SC23 Proceedings

The International Conference for High Performance Computing, Networking, Storage, and Analysis

Birds of a Feather

HPC Graph Toolkits and the GraphBLAS Forum


Authors: Antonino Tumeo (Pacific Northwest National Laboratory (PNNL)), José Moreira (IBM Corporation), Timothy Mattson (Intel Corporation), John Feo (Pacific Northwest National Laboratory (PNNL)), Vito Giovannni Castellana (Pacific Northwest National Laboratory (PNNL)), Benjamin Brock (Intel Labs), Timothy Davis (Texas A&M University), William Harrod (Intelligence Advanced Research Projects Activity (IARPA))

Abstract: Government agencies, industry and academia are demanding a new generation of tools to efficiently solve large scale analytics problems in a variety of business, scientific and national security applications. This BoF gathers the community developing high-performance frameworks and workflows for large scale graph analytics to survey current approaches, identify new challenges and opportunities, and discuss interoperability of emerging infrastructures. A central goal is developing requirements and recommendations for future tools. As in previous editions, this BoF will explore and compare and contrast conventional implementations as well as algebraic approaches, inviting the GraphBLAS community to discuss its state and evolution.

Long Description: Activity in graph analytics is growing rapidly in government, industry and academia. Large scale graph problems require ever growing compute power and impose significant requirements on modern supercomputing architectures. The development of graph toolkits and libraries, their interoperability, and composability with other analytic platforms is critical to many scientific, data, and security domains.

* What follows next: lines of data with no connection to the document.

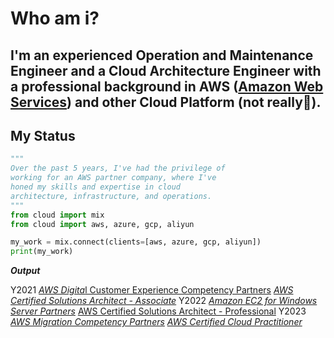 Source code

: # Who am i?
I'm an experienced Operation and Maintenance Engineer and a Cloud Architecture Engineer with a professional background in AWS ([Amazon Web Services](https://aws.amazom.com)) and other Cloud Platform (not really🤔).
---
## My Status
```python
"""
Over the past 5 years, I've had the privilege of
working for an AWS partner company, where I've
honed my skills and expertise in cloud
architecture, infrastructure, and operations.
"""
from cloud import mix
from cloud import aws, azure, gcp, aliyun

my_work = mix.connect(clients=[aws, azure, gcp, aliyun])
print(my_work)
```
***Output***

Y2021
[*AWS Digita*l Customer Experience Competency Partners](https://aws.amazon.com/advertising-marketing/partner-solutions/?blog-posts-cards.sort-by=item.additionalFields.createdDate&blog-posts-cards.sort-order=desc&partner-case-studies-cards.sort-by=item.additionalFields.sortDate&partner-case-studies-cards.sort-order=desc)
[*AWS Certified Solutions Architect - Associate*](https://aws.amazon.com/certification/certified-solutions-architect-associate/)
Y2022
[*Amazon EC2 for Windows Server Partners*](https://aws.amazon.com/windows/products/ec2/partners/)
[AWS Certified Solutions Architect - Professional](https://aws.amazon.com/certification/certified-solutions-architect-professional/)
Y2023
[*AWS Migration Competency Partners*](https://aws.amazon.com/migration/partner-solutions/?blog-posts-cards.sort-by=item.additionalFields.createdDate&blog-posts-cards.sort-order=desc&partner-case-studies-cards.sort-by=item.additionalFields.sortDate&partner-case-studies-cards.sort-order=desc)
[*AWS Certified Cloud Practitioner*](https://aws.amazon.com/certification/certified-cloud-practitioner/)
<!--
**kakafred/kakafred** is a ✨ _special_ ✨ repository because its `README.md` (this file) appears on your GitHub profile.

Here are some ideas to get you started:

- 🔭 I’m currently working on ...
- 🌱 I’m currently learning ...
- 👯 I’m looking to collaborate on ...
-  I’m looking for help with ...
- 💬 Ask me about ...
- 📫 How to reach me: ...
- 😄 Pronouns: ...
- ⚡ Fun fact: ...
-->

This BOF, held previously at SC17, ’18, ’19, ’21, '22, has consistently attracted over 100 attendees (attendance was lower in ’21 as we supported a hybrid format) and dozens of requests from acclaimed researchers and practitioners to speak. The panel sessions have been lively and intense.

This BOF gathers the community developing high-performance frameworks and workflows for large scale graph analytics to survey current approaches, identify new challenges and opportunities, and discuss interoperability of emerging infrastructures. A central goal is developing requirements and recommendations for future tools. In particular, we want to address the new and upcoming challenges in large scale graph analytics applications: the support for streaming graphs, the ability to deal with attributed graphs (that couple graphs with dense tables of attributes), the need to integrate the graph methods within broader machine learning frameworks, and the need to better support irregular data structures and graph methods in scientific simulation frameworks. Current and future graph toolkits will have to evolve to handle these new requirements and domains.

The BOF will include the latest work of the GraphBLAS community reporting on the performance and capabilities of extent implementations, the pros and cons of algebraic approaches, and the status of the new GraphBLAS C++ API. The GraphBLAS user community will present on key design patterns and requested features.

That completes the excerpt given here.